We have butter and jam on our toast and Kay looks grossed out by my ketchup. And then he puts sugar in his orange juice and I'm appalled.

"That is the most horrifying thing I've seen all week," I say, aghast. I can imagine orange growers all over Florida staring at my kitchen in disbelief. "You don't put sugar in your orange juice. It already has sugar in it!"

"It's tart," Kay says. "I don't like it tart."

"Where did you learn to put sugar in it?"

"Nowhere. I just tried it one day and liked it."

I add that to the random collection of things I know about him. My cat likes him and he puts sugar in his orange juice.

He cleans up after breakfast and I go into the bathroom to take my hair down, comb it out - it's still damp from having been twisted into a bun - and braid it. It's a nice day and I have nothing to do, and while I was originally planning to spend some of my morning painting, it seems rude to do that with Kay hanging around. So he helps me tend to the garden instead. We weed and pull dead leaves and harvest some tomatoes and shoo away a couple of curious squirrels. Maybe I need to throw some more change in between the rows of neatly planted cauliflower and eggplants and zucchini and leeks, and the empty spot where my cucumbers were. The magpies have clearly let their diligence lapse, if small rodents are approaching my garden while I'm still in it.

It's warm and sunny and crawling all over the garden is very pleasant. Kay and I don't talk about much, but we don't have to, and when we're done I offer him a zucchini for his troubles. He's not interested, but he does volunteer to take some tomatoes off my hands.

"Tomato sandwiches," he explains. "Butter the bread and put some salt on the tomatoes. It's really good."

"Butter?" I repeat.

"Yeah. Why not?"

"Why?" I can think of a lot better things to put on a sliced tomato besides butter. Kay just shrugs, unbothered by my disapproval. "I should probably head out to the studio. There's always paperwork to do. Do you want to come with? Or I can give you a ride somewhere. Or you can stay here, if you want, but I won't be home until late."

This is how much I trust him, that I'd willingly offer to let him stay in my house by himself. But Kay has never given me reason to think it would be a bad idea.

"Can you just take me into town?" he asks.

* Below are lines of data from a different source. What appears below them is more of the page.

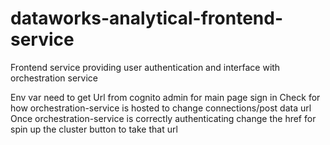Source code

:# dataworks-analytical-frontend-service
Frontend service providing user authentication and interface with orchestration service

Env var need to get Url from cognito admin for main page sign in
Check for how orchestration-service is hosted to change connections/post data url
Once orchestration-service is correctly authenticating change the href for spin up the cluster button to take that url
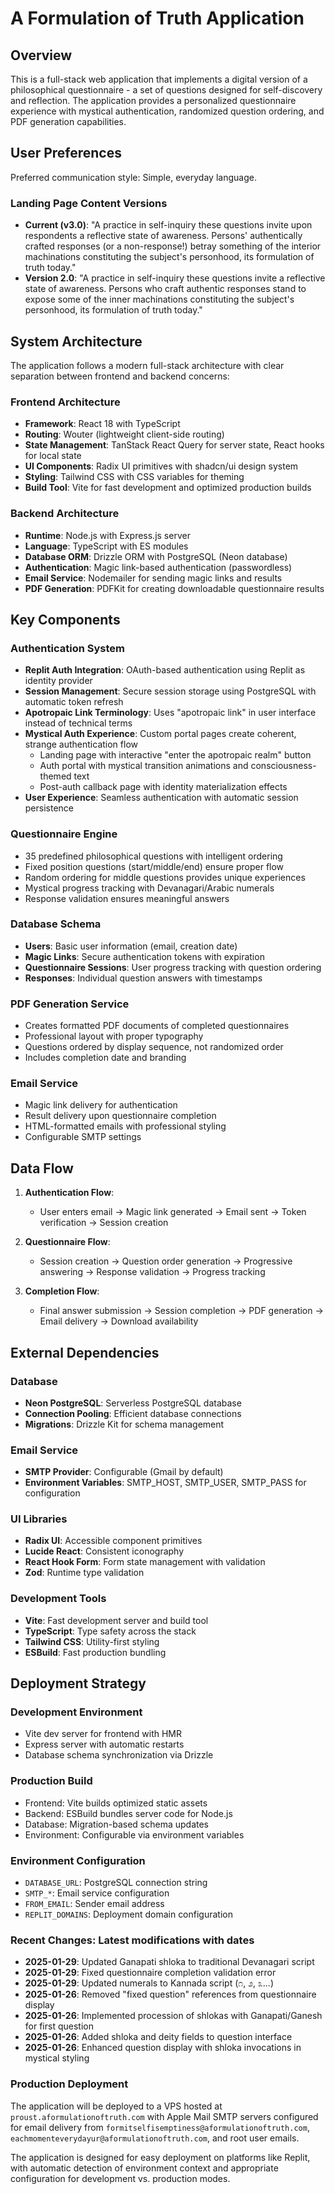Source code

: # A Formulation of Truth Application

## Overview

This is a full-stack web application that implements a digital version of a philosophical questionnaire - a set of questions designed for self-discovery and reflection. The application provides a personalized questionnaire experience with mystical authentication, randomized question ordering, and PDF generation capabilities.

## User Preferences

Preferred communication style: Simple, everyday language.

### Landing Page Content Versions
- **Current (v3.0)**: "A practice in self-inquiry these questions invite upon respondents a reflective state of awareness. Persons' authentically crafted responses (or a non-response!) betray something of the interior machinations constituting the subject's personhood, its formulation of truth today."
- **Version 2.0**: "A practice in self-inquiry these questions invite a reflective state of awareness. Persons who craft authentic responses stand to expose some of the inner machinations constituting the subject's personhood, its formulation of truth today."

## System Architecture

The application follows a modern full-stack architecture with clear separation between frontend and backend concerns:

### Frontend Architecture
- **Framework**: React 18 with TypeScript
- **Routing**: Wouter (lightweight client-side routing)
- **State Management**: TanStack React Query for server state, React hooks for local state
- **UI Components**: Radix UI primitives with shadcn/ui design system
- **Styling**: Tailwind CSS with CSS variables for theming
- **Build Tool**: Vite for fast development and optimized production builds

### Backend Architecture
- **Runtime**: Node.js with Express.js server
- **Language**: TypeScript with ES modules
- **Database ORM**: Drizzle ORM with PostgreSQL (Neon database)
- **Authentication**: Magic link-based authentication (passwordless)
- **Email Service**: Nodemailer for sending magic links and results
- **PDF Generation**: PDFKit for creating downloadable questionnaire results

## Key Components

### Authentication System
- **Replit Auth Integration**: OAuth-based authentication using Replit as identity provider
- **Session Management**: Secure session storage using PostgreSQL with automatic token refresh
- **Apotropaic Link Terminology**: Uses "apotropaic link" in user interface instead of technical terms
- **Mystical Auth Experience**: Custom portal pages create coherent, strange authentication flow
  - Landing page with interactive "enter the apotropaic realm" button
  - Auth portal with mystical transition animations and consciousness-themed text
  - Post-auth callback page with identity materialization effects
- **User Experience**: Seamless authentication with automatic session persistence

### Questionnaire Engine
- 35 predefined philosophical questions with intelligent ordering
- Fixed position questions (start/middle/end) ensure proper flow
- Random ordering for middle questions provides unique experiences
- Mystical progress tracking with Devanagari/Arabic numerals
- Response validation ensures meaningful answers

### Database Schema
- **Users**: Basic user information (email, creation date)
- **Magic Links**: Secure authentication tokens with expiration
- **Questionnaire Sessions**: User progress tracking with question ordering
- **Responses**: Individual question answers with timestamps

### PDF Generation Service
- Creates formatted PDF documents of completed questionnaires
- Professional layout with proper typography
- Questions ordered by display sequence, not randomized order
- Includes completion date and branding

### Email Service
- Magic link delivery for authentication
- Result delivery upon questionnaire completion
- HTML-formatted emails with professional styling
- Configurable SMTP settings

## Data Flow

1. **Authentication Flow**:
   - User enters email → Magic link generated → Email sent → Token verification → Session creation

2. **Questionnaire Flow**:
   - Session creation → Question order generation → Progressive answering → Response validation → Progress tracking

3. **Completion Flow**:
   - Final answer submission → Session completion → PDF generation → Email delivery → Download availability

## External Dependencies

### Database
- **Neon PostgreSQL**: Serverless PostgreSQL database
- **Connection Pooling**: Efficient database connections
- **Migrations**: Drizzle Kit for schema management

### Email Service
- **SMTP Provider**: Configurable (Gmail by default)
- **Environment Variables**: SMTP_HOST, SMTP_USER, SMTP_PASS for configuration

### UI Libraries
- **Radix UI**: Accessible component primitives
- **Lucide React**: Consistent iconography
- **React Hook Form**: Form state management with validation
- **Zod**: Runtime type validation

### Development Tools
- **Vite**: Fast development server and build tool
- **TypeScript**: Type safety across the stack
- **Tailwind CSS**: Utility-first styling
- **ESBuild**: Fast production bundling

## Deployment Strategy

### Development Environment
- Vite dev server for frontend with HMR
- Express server with automatic restarts
- Database schema synchronization via Drizzle

### Production Build
- Frontend: Vite builds optimized static assets
- Backend: ESBuild bundles server code for Node.js
- Database: Migration-based schema updates
- Environment: Configurable via environment variables

### Environment Configuration
- `DATABASE_URL`: PostgreSQL connection string
- `SMTP_*`: Email service configuration
- `FROM_EMAIL`: Sender email address
- `REPLIT_DOMAINS`: Deployment domain configuration

### Recent Changes: Latest modifications with dates
- **2025-01-29**: Updated Ganapati shloka to traditional Devanagari script
- **2025-01-29**: Fixed questionnaire completion validation error 
- **2025-01-29**: Updated numerals to Kannada script (೧, ೨, ೩...)
- **2025-01-26**: Removed "fixed question" references from questionnaire display
- **2025-01-26**: Implemented procession of shlokas with Ganapati/Ganesh for first question
- **2025-01-26**: Added shloka and deity fields to question interface
- **2025-01-26**: Enhanced question display with shloka invocations in mystical styling

### Production Deployment
The application will be deployed to a VPS hosted at `proust.aformulationoftruth.com` with Apple Mail SMTP servers configured for email delivery from `formitselfisemptiness@aformulationoftruth.com`, `eachmomenteverydayur@aformulationoftruth.com`, and root user emails.

The application is designed for easy deployment on platforms like Replit, with automatic detection of environment context and appropriate configuration for development vs. production modes.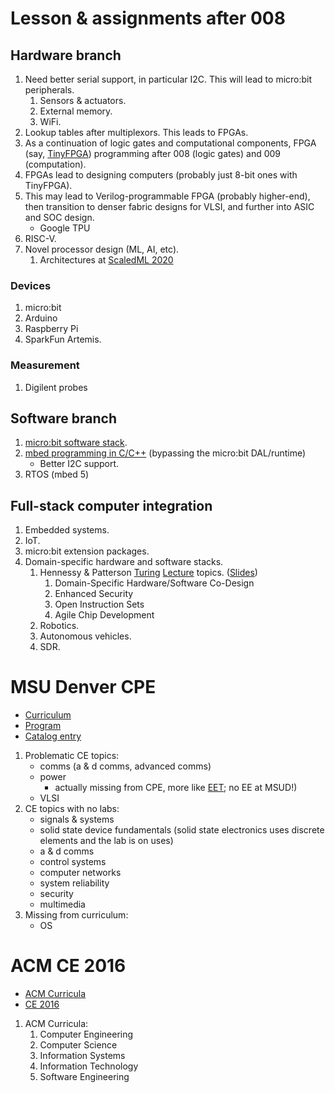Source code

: 
# Lesson & assignments after 008

## Hardware branch
1. Need better serial support, in particular I2C. This will lead to micro:bit peripherals.
   1. Sensors & actuators.
   2. External memory.
   3. WiFi.
2. Lookup tables after multiplexors. This leads to FPGAs.
3. As a continuation of logic gates and computational components, FPGA (say, [TinyFPGA](https://tinyfpga.com/)) programming after 008 (logic gates) and 009 (computation).
4. FPGAs lead to designing computers (probably just 8-bit ones with TinyFPGA).
5. This may lead to Verilog-programmable FPGA (probably higher-end), then transition to denser fabric designs for VLSI, and further into ASIC and SOC design.
   - Google TPU
6. RISC-V.
7. Novel processor design (ML, AI, etc).
   1. Architectures at [ScaledML 2020](http://scaledml.org/2020/)
   
### Devices
1. micro:bit
2. Arduino
3. Raspberry Pi
4. SparkFun Artemis.

### Measurement
1. Digilent probes

## Software branch
1. [micro:bit software stack](https://mattwarren.org/2017/11/28/Exploring-the-BBC-microbit-Software-Stack/).
2. [mbed programming in C/C++](https://www.iot-programmer.com/index.php/books/27-micro-bit-iot-in-c/chapters-micro-bit-iot-in-c/1-getting-started-with-c-c-on-the-micro-bit?showall=1) (bypassing the micro:bit DAL/runtime)
   - Better I2C support.
3. RTOS (mbed 5)

## Full-stack computer integration
1. Embedded systems.
2. IoT.
3. micro:bit extension packages.
4. Domain-specific hardware and software stacks.
   1. Hennessy & Patterson [Turing](https://www.acm.org/hennessy-patterson-turing-lecture) [Lecture](https://iscaconf.org/isca2018/turing_lecture.html) topics. ([Slides](https://iscaconf.org/isca2018/docs/HennessyPattersonTuringLectureISCA4June2018.pdf))
      1. Domain-Specific Hardware/Software Co-Design
      2. Enhanced Security
      3. Open Instruction Sets
      4. Agile Chip Development
   2. Robotics.
   3. Autonomous vehicles.
   4. SDR.


# MSU Denver CPE

- [Curriculum](https://www.msudenver.edu/cpe/curriculum/)
- [Program](https://www.msudenver.edu/cpe/program/)
- [Catalog entry](https://catalog.msudenver.edu/preview_program.php?catoid=26&poid=6946#)

1. Problematic CE topics:
   - comms (a & d comms, advanced comms)
   - power
     - actually missing from CPE, more like [EET](https://www.msudenver.edu/eet/); no EE at MSUD!)
   - VLSI
2. CE topics with no labs:
   - signals & systems
   - solid state device fundamentals (solid state electronics uses discrete elements and the lab is on uses)
   - a & d comms
   - control systems
   - computer networks
   - system reliability
   - security
   - multimedia
3. Missing from curriculum:
   - OS
   
# ACM CE 2016

- [ACM Curricula](https://www.acm.org/education/curricula-recommendations)
- [CE 2016](https://www.acm.org/binaries/content/assets/education/ce2016-final-report.pdf)

1. ACM Curricula:
   1. Computer Engineering
   2. Computer Science
   3. Information Systems
   4. Information Technology
   5. Software Engineering

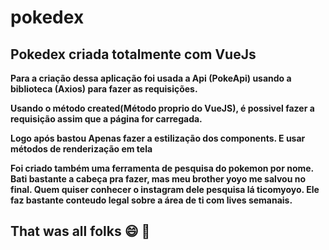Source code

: # pokedex

## Pokedex criada totalmente com VueJs 

**Para a criação dessa aplicação foi usada a Api (PokeApi) usando a biblioteca (Axios) para fazer as requisições.**

  **Usando o método created(Método proprio do VueJS), é possivel fazer a requisição assim que a página for carregada.**
  
  **Logo após bastou Apenas fazer a estilização dos components. E usar métodos de renderização em tela**
  
  **Foi criado também uma ferramenta de pesquisa do pokemon por nome. Bati bastante a cabeça pra fazer, mas meu brother yoyo me salvou no final. Quem quiser conhecer o instagram dele pesquisa lá ticomyoyo. Ele faz bastante conteudo legal sobre a área de ti com lives semanais.**
  
  ## That was all folks :smile: :rabbit:
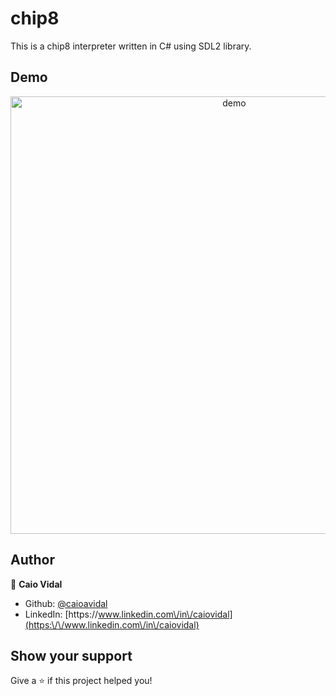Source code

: # chip8
This is a chip8 interpreter written in C# using SDL2 library.

## Demo

<p align="center">
  <img width="700" align="center" src="https://github.com/caioavidal/chip8-interpreter/blob/master/chip8.gif?raw=true" alt="demo"/>
</p>

## Author

👤 **Caio Vidal**

* Github: [@caioavidal](https://github.com/caioavidal)
* LinkedIn: [https:\/\/www.linkedin.com\/in\/caiovidal](https:\/\/www.linkedin.com\/in\/caiovidal)
## Show your support

Give a ⭐️ if this project helped you!
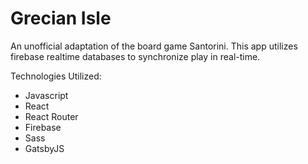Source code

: # Grecian Isle
An unofficial adaptation of the board game Santorini. This app utilizes firebase realtime databases to synchronize play in real-time.

Technologies Utilized:
- Javascript
- React
- React Router
- Firebase
- Sass
- GatsbyJS
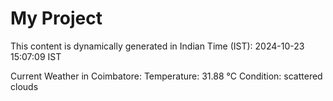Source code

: # My Project

This content is dynamically generated in Indian Time (IST): 2024-10-23 15:07:09 IST


Current Weather in Coimbatore:
Temperature: 31.88 °C
Condition: scattered clouds
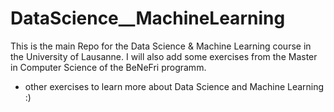 # DataScience__MachineLearning
This is the main Repo for the Data Science &amp; Machine Learning course in the University of Lausanne.
I will also add some exercises from the Master in Computer Science of the BeNeFri programm.
+ other exercises to learn more about Data Science and Machine Learning :) 
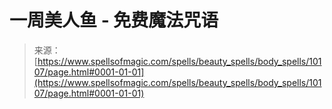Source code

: <!--yml

分类：未分类

日期：2024年06月12日18:46:43

-->

# 一周美人鱼 - 免费魔法咒语

> 来源：[https://www.spellsofmagic.com/spells/beauty_spells/body_spells/10107/page.html#0001-01-01](https://www.spellsofmagic.com/spells/beauty_spells/body_spells/10107/page.html#0001-01-01)

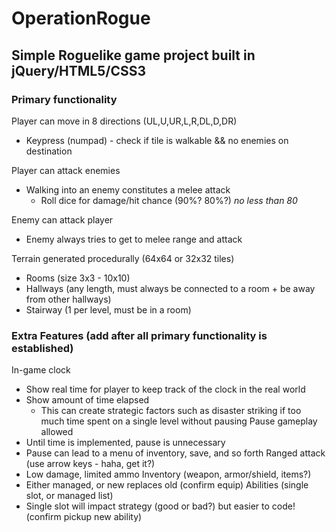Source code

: # OperationRogue

## Simple Roguelike game project built in jQuery/HTML5/CSS3

### Primary functionality

Player can move in 8 directions (UL,U,UR,L,R,DL,D,DR)
 - Keypress (numpad) - check if tile is walkable && no enemies on destination

Player can attack enemies
 - Walking into an enemy constitutes a melee attack
	- Roll dice for damage/hit chance (90%? 80%?) _no less than 80_

Enemy can attack player
 - Enemy always tries to get to melee range and attack

Terrain generated procedurally (64x64 or 32x32 tiles)
 - Rooms (size 3x3 - 10x10)
 - Hallways (any length, must always be connected to a room + be away from other hallways)
 - Stairway (1 per level, must be in a room)

### Extra Features (add after all primary functionality is established)

In-game clock
 - Show real time for player to keep track of the clock in the real world
 - Show amount of time elapsed
	- This can create strategic factors such as disaster striking if too much time spent on a single level without pausing
Pause gameplay allowed
 - Until time is implemented, pause is unnecessary
 - Pause can lead to a menu of inventory, save, and so forth
Ranged attack (use arrow keys - haha, get it?)
 - Low damage, limited ammo
Inventory (weapon, armor/shield, items?)
 - Either managed, or new replaces old (confirm equip)
Abilities (single slot, or managed list)
 - Single slot will impact strategy (good or bad?) but easier to code! (confirm pickup new ability)
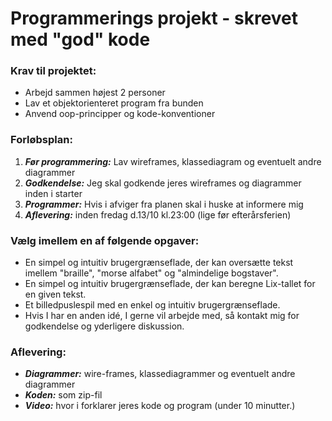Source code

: # Programmerings projekt - skrevet med "god" kode

### Krav til projektet:
- Arbejd sammen højest 2 personer
- Lav et objektorienteret program fra bunden
- Anvend oop-principper og kode-konventioner

### Forløbsplan:
1. ***Før programmering:*** Lav wireframes, klassediagram og eventuelt andre diagrammer
2. ***Godkendelse:*** Jeg skal godkende jeres wireframes og diagrammer inden i starter
3. ***Programmer:*** Hvis i afviger fra planen skal i huske at informere mig
4. ***Aflevering:*** inden fredag d.13/10 kl.23:00 (lige før efterårsferien)

### Vælg imellem en af følgende opgaver:
- En simpel og intuitiv brugergrænseflade, der kan oversætte tekst imellem "braille", "morse alfabet" og "almindelige bogstaver".
- En simpel og intuitiv brugergrænseflade, der kan beregne Lix-tallet for en given tekst.
- Et billedpuslespil med en enkel og intuitiv brugergrænseflade.
- Hvis I har en anden idé, I gerne vil arbejde med, så kontakt mig for godkendelse og yderligere diskussion.

### Aflevering:
- ***Diagrammer:*** wire-frames, klassediagrammer og eventuelt andre diagrammer
- ***Koden:*** som zip-fil 
- ***Video:*** hvor i forklarer jeres kode og program (under 10 minutter.)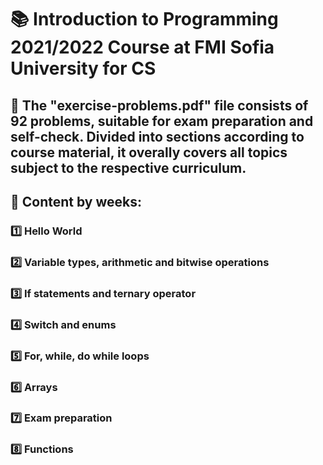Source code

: # :books: Introduction to Programming 2021/2022 Course at FMI Sofia University for CS 

## :pushpin: The "exercise-problems.pdf" file consists of 92 problems, suitable for exam preparation and self-check. Divided into sections according to course material, it overally covers all topics subject to the respective curriculum.

## :pushpin: Content by weeks: 
### :one: Hello World
### :two: Variable types, arithmetic and bitwise operations 
### :three: If statements and ternary operator
### :four: Switch and enums
### :five: For, while, do while loops
### :six: Arrays
### :seven: Exam preparation
### :eight: Functions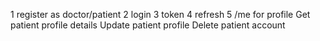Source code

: 1 register as doctor/patient
2 login
3 token
4 refresh
5 /me for profile
Get patient profile details
Update patient profile
Delete patient account
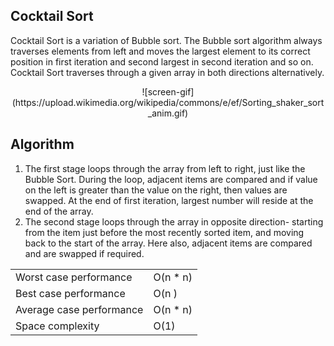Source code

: ## Cocktail Sort

Cocktail Sort is a variation of Bubble sort. The Bubble sort algorithm always traverses elements from left and moves the largest element to its correct position in first iteration and second largest in second iteration and so on. Cocktail Sort traverses through a given array in both directions alternatively.

<p align="center">
	![screen-gif](https://upload.wikimedia.org/wikipedia/commons/e/ef/Sorting_shaker_sort_anim.gif)
</p>

## Algorithm

1. The first stage loops through the array from left to right, just like the Bubble Sort. During the loop, adjacent items are compared and if value on the left is greater than the value on the right, then values are swapped. At the end of first iteration, largest number will reside at the end of the array.
2. The second stage loops through the array in opposite direction- starting from the item just before the most recently sorted item, and moving back to the start of the array. Here also, adjacent items are compared and are swapped if required.

|                             |                            |
| --------------------------- | -------------------------- |
| Worst case performance      | O(n * n)                 |
| Best case performance       | O(n )                    |
| Average case performance    | O(n * n)                 |
| Space complexity            | O(1)                     |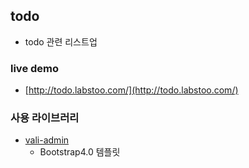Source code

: 
## todo 
* todo 관련 리스트업

### live demo
 * [http://todo.labstoo.com/](http://todo.labstoo.com/)


### 사용 라이브러리
* [vali-admin](https://github.com/pratikborsadiya/vali-admin)
  * Bootstrap4.0 템플릿
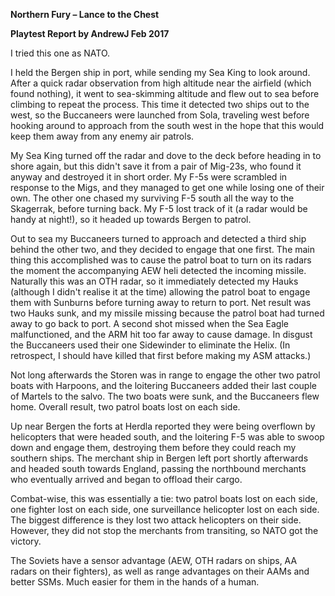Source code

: **Northern Fury – Lance to the Chest**

**<span class="underline">Playtest Report by AndrewJ Feb 2017</span>**

I tried this one as NATO.

I held the Bergen ship in port, while sending my Sea King to look
around. After a quick radar observation from high altitude near the
airfield (which found nothing), it went to sea-skimming altitude and
flew out to sea before climbing to repeat the process. This time it
detected two ships out to the west, so the Buccaneers were launched from
Sola, traveling west before hooking around to approach from the south
west in the hope that this would keep them away from any enemy air
patrols.

My Sea King turned off the radar and dove to the deck before heading in
to shore again, but this didn't save it from a pair of Mig-23s, who
found it anyway and destroyed it in short order. My F-5s were scrambled
in response to the Migs, and they managed to get one while losing one of
their own. The other one chased my surviving F-5 south all the way to
the Skagerrak, before turning back. My F-5 lost track of it (a radar
would be handy at night\!), so it headed up towards Bergen to patrol.

Out to sea my Buccaneers turned to approach and detected a third ship
behind the other two, and they decided to engage that one first. The
main thing this accomplished was to cause the patrol boat to turn on its
radars the moment the accompanying AEW heli detected the incoming
missile. Naturally this was an OTH radar, so it immediately detected my
Hauks (although I didn't realise it at the time) allowing the patrol
boat to engage them with Sunburns before turning away to return to port.
Net result was two Hauks sunk, and my missile missing because the patrol
boat had turned away to go back to port. A second shot missed when the
Sea Eagle malfunctioned, and the ARM hit too far away to cause damage.
In disgust the Buccaneers used their one Sidewinder to eliminate the
Helix. (In retrospect, I should have killed that first before making my
ASM attacks.)

Not long afterwards the Storen was in range to engage the other two
patrol boats with Harpoons, and the loitering Buccaneers added their
last couple of Martels to the salvo. The two boats were sunk, and the
Buccaneers flew home. Overall result, two patrol boats lost on each
side.

Up near Bergen the forts at Herdla reported they were being overflown by
helicopters that were headed south, and the loitering F-5 was able to
swoop down and engage them, destroying them before they could reach my
southern ships. The merchant ship in Bergen left port shortly afterwards
and headed south towards England, passing the northbound merchants who
eventually arrived and began to offload their cargo.

Combat-wise, this was essentially a tie: two patrol boats lost on each
side, one fighter lost on each side, one surveillance helicopter lost on
each side. The biggest difference is they lost two attack helicopters on
their side. However, they did not stop the merchants from transiting, so
NATO got the victory.

The Soviets have a sensor advantage (AEW, OTH radars on ships, AA radars
on their fighters), as well as range advantages on their AAMs and better
SSMs. Much easier for them in the hands of a human.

"Sure. Anywhere in particular?"

"The record store?"

The fact that there's a university here is the single reason we still have an honest-to-goodness record store, with honest-to-goodness records for sale. I no longer have a record player, but every so often I'll go in and just wander the aisles looking at all the record sleeves and poking through the CDs. You might be surprised at the design ideas I can get from a pile of used LPs.

Kay says goodbye to Diego and I take him into town and drop him off at the record store. I tell him to take it easy. He thanks me for letting him stay over. I tell him he was much more polite than the last person I shared a bed with, and he blushes.

He waves me off with a "See you later" and goes inside the store, and I drive to work.

* * *


I'm about twenty minutes from finishing a mandala style design on the back of a client's shoulder when Kona interrupts me to tell me there are two kids who need to see me and who won't wait.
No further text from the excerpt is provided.